The original horse-collar-style grille on the 2015 F-150 always looked a little too imposing to me. It made the truck seem ungainly and tall, but the new grille and headlight designs on the F-150 are much more horizontally oriented, giving the truck a lower, wider, more planted look.
There are new grille designs for each of the F-150's seven trim levels; higher trims get the "twin I-beam" design and lower trims and some Sport packages get a large mesh opening with "nostrils." But even these seven designs can be modified with paint and coatings to create much greater differentiation between trim levels. Enthusiasts will likely amuse themselves by learning the different ones and playing "spot the Platinum" when these trucks hit the streets in the fall.

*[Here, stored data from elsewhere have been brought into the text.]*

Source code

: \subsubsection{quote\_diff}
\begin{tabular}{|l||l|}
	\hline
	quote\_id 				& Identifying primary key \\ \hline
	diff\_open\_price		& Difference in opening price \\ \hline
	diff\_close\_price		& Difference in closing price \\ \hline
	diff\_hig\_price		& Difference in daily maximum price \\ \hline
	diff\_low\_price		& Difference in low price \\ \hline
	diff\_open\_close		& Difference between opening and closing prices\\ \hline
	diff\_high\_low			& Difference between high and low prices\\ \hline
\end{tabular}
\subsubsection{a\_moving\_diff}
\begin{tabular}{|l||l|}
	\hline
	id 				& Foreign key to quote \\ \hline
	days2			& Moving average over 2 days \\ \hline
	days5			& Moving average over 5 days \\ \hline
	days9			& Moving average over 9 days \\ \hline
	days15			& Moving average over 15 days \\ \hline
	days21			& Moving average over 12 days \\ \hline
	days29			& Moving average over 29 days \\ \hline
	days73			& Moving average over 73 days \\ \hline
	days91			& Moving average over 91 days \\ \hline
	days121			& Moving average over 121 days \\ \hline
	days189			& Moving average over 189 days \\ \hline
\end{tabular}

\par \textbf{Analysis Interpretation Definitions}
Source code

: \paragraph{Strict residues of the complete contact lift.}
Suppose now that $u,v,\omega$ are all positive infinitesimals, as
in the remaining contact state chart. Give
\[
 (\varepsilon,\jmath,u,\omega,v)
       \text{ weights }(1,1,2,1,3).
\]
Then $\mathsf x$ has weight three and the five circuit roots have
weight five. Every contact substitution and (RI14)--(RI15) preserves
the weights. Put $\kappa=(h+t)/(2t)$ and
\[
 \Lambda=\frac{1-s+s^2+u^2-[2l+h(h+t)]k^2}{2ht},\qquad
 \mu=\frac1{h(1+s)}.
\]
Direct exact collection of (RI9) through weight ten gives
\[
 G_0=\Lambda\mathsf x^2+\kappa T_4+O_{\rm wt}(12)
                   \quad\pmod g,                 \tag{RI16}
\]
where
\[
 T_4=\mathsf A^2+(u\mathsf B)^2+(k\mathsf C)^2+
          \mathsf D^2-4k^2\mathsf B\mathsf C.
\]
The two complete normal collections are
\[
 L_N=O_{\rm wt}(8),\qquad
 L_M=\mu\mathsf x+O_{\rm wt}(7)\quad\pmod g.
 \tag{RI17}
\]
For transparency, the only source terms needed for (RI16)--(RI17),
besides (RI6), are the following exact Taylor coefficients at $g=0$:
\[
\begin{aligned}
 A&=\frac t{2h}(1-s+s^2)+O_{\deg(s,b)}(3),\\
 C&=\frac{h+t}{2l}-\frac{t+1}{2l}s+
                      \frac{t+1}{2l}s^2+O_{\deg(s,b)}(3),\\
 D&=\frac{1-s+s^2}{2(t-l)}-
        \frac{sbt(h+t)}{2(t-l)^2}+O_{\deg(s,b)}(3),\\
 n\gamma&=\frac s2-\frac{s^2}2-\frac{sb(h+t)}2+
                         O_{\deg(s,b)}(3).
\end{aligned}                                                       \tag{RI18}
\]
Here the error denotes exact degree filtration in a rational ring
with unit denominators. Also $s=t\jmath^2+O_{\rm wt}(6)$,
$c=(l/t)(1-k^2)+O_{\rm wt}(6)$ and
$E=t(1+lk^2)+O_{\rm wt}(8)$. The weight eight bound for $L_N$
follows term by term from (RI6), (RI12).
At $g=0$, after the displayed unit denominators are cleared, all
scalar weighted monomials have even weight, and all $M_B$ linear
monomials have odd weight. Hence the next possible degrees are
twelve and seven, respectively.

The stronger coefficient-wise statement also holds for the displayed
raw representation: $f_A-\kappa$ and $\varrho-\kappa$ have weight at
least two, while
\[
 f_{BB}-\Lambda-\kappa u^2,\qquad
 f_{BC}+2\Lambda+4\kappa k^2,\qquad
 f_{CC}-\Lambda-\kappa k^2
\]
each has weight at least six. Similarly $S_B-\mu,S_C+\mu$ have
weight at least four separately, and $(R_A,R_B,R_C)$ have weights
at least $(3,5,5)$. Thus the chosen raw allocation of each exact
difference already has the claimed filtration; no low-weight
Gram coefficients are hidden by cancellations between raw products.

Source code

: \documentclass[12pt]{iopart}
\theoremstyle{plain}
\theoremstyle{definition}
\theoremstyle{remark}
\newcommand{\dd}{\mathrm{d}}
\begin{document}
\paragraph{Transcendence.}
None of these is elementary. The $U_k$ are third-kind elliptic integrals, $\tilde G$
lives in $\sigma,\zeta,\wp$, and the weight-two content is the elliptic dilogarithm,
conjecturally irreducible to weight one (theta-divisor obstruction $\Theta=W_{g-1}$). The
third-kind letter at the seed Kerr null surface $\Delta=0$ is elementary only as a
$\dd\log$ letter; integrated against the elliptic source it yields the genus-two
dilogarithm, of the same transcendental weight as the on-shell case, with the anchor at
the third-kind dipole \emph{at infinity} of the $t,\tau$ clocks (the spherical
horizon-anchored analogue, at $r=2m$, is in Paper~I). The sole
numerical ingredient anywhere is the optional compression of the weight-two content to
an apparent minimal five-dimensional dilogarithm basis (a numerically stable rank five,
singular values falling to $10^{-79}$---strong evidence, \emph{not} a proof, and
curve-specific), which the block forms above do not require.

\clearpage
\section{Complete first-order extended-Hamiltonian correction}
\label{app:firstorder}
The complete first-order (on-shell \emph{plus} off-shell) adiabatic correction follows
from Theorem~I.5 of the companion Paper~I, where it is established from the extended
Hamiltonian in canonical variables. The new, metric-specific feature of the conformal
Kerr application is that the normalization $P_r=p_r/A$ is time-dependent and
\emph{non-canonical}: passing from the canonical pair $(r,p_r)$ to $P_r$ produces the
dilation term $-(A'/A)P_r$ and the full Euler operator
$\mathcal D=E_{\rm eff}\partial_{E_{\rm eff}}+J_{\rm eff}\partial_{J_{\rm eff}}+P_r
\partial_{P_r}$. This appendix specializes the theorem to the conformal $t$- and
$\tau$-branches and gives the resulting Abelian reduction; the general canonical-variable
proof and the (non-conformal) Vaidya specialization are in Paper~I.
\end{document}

At the rear of the truck, there's a massive new F-150 logo stamped into the tailgate sheet metal on lesser trim levels, probably a nod to Toyota and Ram, which have been stamping nameplates and huge logos on tailgates for a couple years now. On Lariat and higher trim levels, that stamped logo is replaced by a plastic applique trim piece. The F-150 logo was removed for those trims, a Ford designer said, because it looked too busy with the applique and trim level script.
There isn't much to talk about inside, as the only visual changes are the addition of Apple CarPlay and Android Auto to the Sync 3 multimedia system, some new leather colors on the higher trims, new seats for the King Ranch and a new B&O Play premium audio option.
As to the new additions under the hood, we're stoked. However, we'll have to wait a bit longer to see just what kind of improvements the new powertrains will feature. The all-new base 3.3-liter naturally aspirated V-6 seems small for a truck this size, but Ford insists that it's an advanced engine with the same power and torque as the outgoing 3.5-liter V-6, but with better fuel economy. The one we all want to drive is the new turbo-diesel 3.0-liter, but that's not arriving until nearly nine months after the 2018 F-150 hits dealerships in fall of 2017.
The new look for the 2018 F-150 is subtle but attractive, creating a better-looking pickup than the one it replaces. With a 10-speed automatic transmission and powerful turbocharged engines across most of the lineup, it should be just as appealing to drive.